* **EXERCISE PROMPT**:
Copy out every line holding the string "desc" from the records below.

* **THE DATA**:
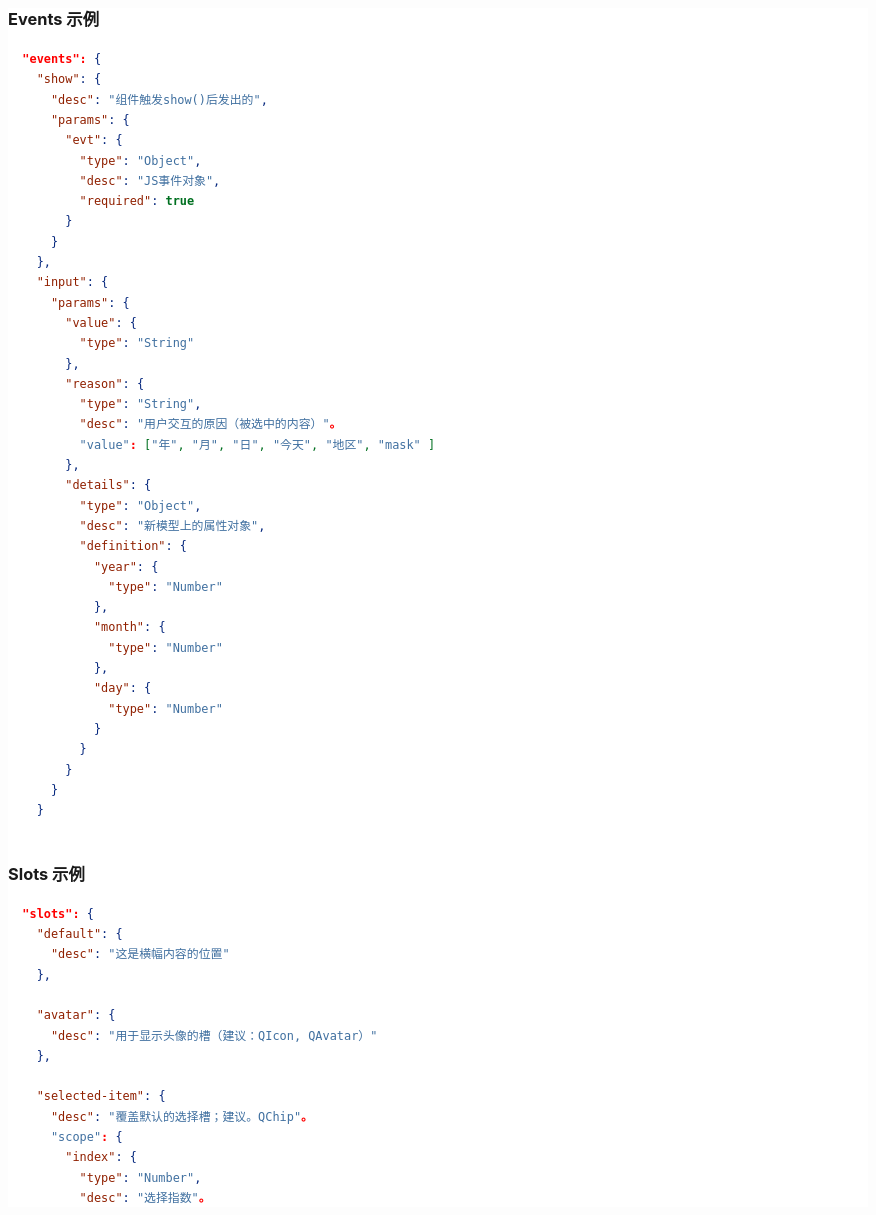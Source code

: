 
### Events 示例

```json
  "events": {
    "show": {
      "desc": "组件触发show()后发出的",
      "params": {
        "evt": {
          "type": "Object",
          "desc": "JS事件对象",
          "required": true
        }
      }
    },
    "input": {
      "params": {
        "value": {
          "type": "String"
        },
        "reason": {
          "type": "String",
          "desc": "用户交互的原因（被选中的内容）"。
          "value": ["年", "月", "日", "今天", "地区", "mask" ]
        },
        "details": {
          "type": "Object",
          "desc": "新模型上的属性对象",
          "definition": {
            "year": {
              "type": "Number"
            },
            "month": {
              "type": "Number"
            },
            "day": {
              "type": "Number"
            }
          }
        }
      }
    }



```

### Slots 示例

```json
  "slots": {
    "default": {
      "desc": "这是横幅内容的位置"
    },

    "avatar": {
      "desc": "用于显示头像的槽（建议：QIcon, QAvatar）"
    },

    "selected-item": {
      "desc": "覆盖默认的选择槽；建议。QChip"。
      "scope": {
        "index": {
          "type": "Number",
          "desc": "选择指数"。
```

* **TASK RESULT**:
      "desc": "组件触发show()后发出的",
          "desc": "JS事件对象",
          "desc": "用户交互的原因（被选中的内容）"。
          "desc": "新模型上的属性对象",
      "desc": "这是横幅内容的位置"
      "desc": "用于显示头像的槽（建议：QIcon, QAvatar）"
      "desc": "覆盖默认的选择槽；建议。QChip"。
          "desc": "选择指数"。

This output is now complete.